“I remember her name.”
Sephre sat very still, waiting.
“Martigone.”
He stood abruptly, a smooth uncoiling, graceful and just slightly inhuman. The long hem of his dark robe whispered over the stones, brushing her thigh. “Use it well.”
“That’s it?” she demanded. “That’s all?”
“All for now,” he said. “Come back to Stara Sidea after this is done. I’ll wait for you at the undying shore. And ask me again.”
Then he turned and left her with the figs and all her unanswered questions.
• • •
“Are you sure you can do this?” Sephre asked Timeus. The Serpent’s divine portal had brought them as far as the Helissa City necropolis, and they had spent the past hour making their way across the city to the Temple of the Fourfold Gods. Now, they lurked just outside the main entrance. Bright banners had been strung from the walls, decorated with Hierax’s chosen emblem, a flaming crown of laurels. He had added something new: a stylized dagger in the center. A celebration of the Ember King’s long-awaited union with his Faithful Maiden.

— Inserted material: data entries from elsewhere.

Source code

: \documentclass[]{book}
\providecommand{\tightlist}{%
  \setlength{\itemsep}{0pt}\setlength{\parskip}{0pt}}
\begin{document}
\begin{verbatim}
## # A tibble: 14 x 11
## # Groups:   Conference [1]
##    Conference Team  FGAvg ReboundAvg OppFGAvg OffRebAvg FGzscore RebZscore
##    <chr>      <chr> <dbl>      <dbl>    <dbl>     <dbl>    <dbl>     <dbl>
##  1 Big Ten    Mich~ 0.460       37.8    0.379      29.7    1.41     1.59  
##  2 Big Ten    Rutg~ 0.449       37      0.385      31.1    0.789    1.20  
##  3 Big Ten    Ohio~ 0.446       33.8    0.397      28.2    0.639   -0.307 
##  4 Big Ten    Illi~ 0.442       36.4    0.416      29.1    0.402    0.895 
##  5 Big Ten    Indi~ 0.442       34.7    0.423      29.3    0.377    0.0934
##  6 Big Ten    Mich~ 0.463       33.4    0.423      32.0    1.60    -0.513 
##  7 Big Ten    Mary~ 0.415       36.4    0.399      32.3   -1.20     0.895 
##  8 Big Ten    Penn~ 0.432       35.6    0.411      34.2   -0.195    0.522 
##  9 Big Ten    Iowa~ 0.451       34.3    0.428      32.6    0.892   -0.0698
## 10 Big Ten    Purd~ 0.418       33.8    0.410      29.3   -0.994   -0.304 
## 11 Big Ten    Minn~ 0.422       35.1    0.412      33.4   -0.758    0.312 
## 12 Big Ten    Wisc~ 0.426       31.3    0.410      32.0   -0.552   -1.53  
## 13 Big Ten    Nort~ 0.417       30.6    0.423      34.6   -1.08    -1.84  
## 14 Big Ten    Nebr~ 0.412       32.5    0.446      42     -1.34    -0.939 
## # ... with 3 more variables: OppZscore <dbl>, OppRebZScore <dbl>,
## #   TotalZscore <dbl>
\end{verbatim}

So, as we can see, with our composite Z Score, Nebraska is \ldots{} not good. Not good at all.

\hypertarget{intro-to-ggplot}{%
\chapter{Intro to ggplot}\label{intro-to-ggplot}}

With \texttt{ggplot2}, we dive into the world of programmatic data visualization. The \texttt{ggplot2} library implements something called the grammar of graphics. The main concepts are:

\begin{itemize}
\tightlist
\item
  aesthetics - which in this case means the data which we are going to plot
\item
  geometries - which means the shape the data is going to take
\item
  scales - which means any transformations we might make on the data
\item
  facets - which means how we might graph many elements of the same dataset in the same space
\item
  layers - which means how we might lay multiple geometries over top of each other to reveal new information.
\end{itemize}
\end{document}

Timeus gave her an injured look. “I thought you said I could do anything. You sent me to destroy a wall of skotoi and free the spirits of the labyrinth.”
“I know you’re brave and wise and strong,” she told him. “But can you lie to the royal guard?”
He sniffed. “I’m a better liar than you.”
“What have I lied about?”
“After Nilos opened the portal into the city necropolis, and he said ‘Farewell, Sephre, don’t be long,’ and I asked if you were sad and you said ‘No, of course not, what a ridiculous notion.’”
“I’m not sad,” she told him, peevishly. “But I will be if we’re too late to stop the Ember King from destroying the world.”
He said nothing more, but there was an infuriating quirk to his lips as he stepped out and began pacing serenely toward the gate.
It was open, as it usually was during the day, presided over by the inevitable great bronze statue of Breseus. Sephre recalled hearing that Hierax had brought in artisans to alter the features of the hero, to make it resemble his own. Not hard to believe that such a man had been all too eager to believe that he was the Ember King reborn.
How had Lacheron done it? Clever manipulation of prophecy. Whispers and nudges. A thousand drops to form a sea of conviction. But why? Because he preferred a figurehead? She might never know.
There were four soldiers. Two standing a few paces beyond the threshold, beneath the portico, and two others further back. Timeus led the way toward the nearer pair of guards, his expression calm and serene, a proper ashdancer.
Sephre followed, keeping her eyes downcast slightly, bowing her head as she calculated how to take the soldiers down if things went sideways. Fates, she hoped this worked. A coolness bloomed in her palms. The water of death, waiting beneath the thin veil of her gloves. But these soldiers were not her enemy.
“Hello,” Timeus greeted the guards cheerily. “Could you please tell us where to find Agia Beroe and the others?”
The soldier studied him, her gaze scanning Timeus up and down, lingering on the crimson flames embroidered along his sleeves. “My name is Brother Timeus,” he offered amiably. “Of Stara Bron. We’re not late, are we? I did my best, but we had to go all the way to the south market to find the incense the agia needs for the invocation. You do still have it, don’t you, novice?”
Sephre dutifully lifted the small sack containing a handful of olibanum that they’d borrowed from the necropolis earlier that morning, after emerging from the underworld. The soldier flicked a bored eye over Sephre, then frowned.
Sephre tensed, but the woman only glanced back to Timeus. “She’s anovice? She’s old enough to be your mother.”
“I came to my calling late,” said Sephre, keeping her expression scrupulously serene. She noticed that Timeus had suddenly been afflicted by a coughing fit that caused him to cover the lower half of his face.
“Oh?” The soldier seemed more curious than scornful now. “What did you do before?”
“I was a soldier.”
“Huh.” The woman looked thoughtful. She nudged her fellow in the side. “What do you think, Crisus? Should I put down my spear and take up prayers?” Then she laughed, and Crisus laughed, and they waved for Timeus and Sephre to pass inside. “Turn left, and take the wide blue stairs. That will take you to the atrium.”
Timeus gave Sephre an arch look. “Come along, then. We shouldn’t keep the agia waiting.”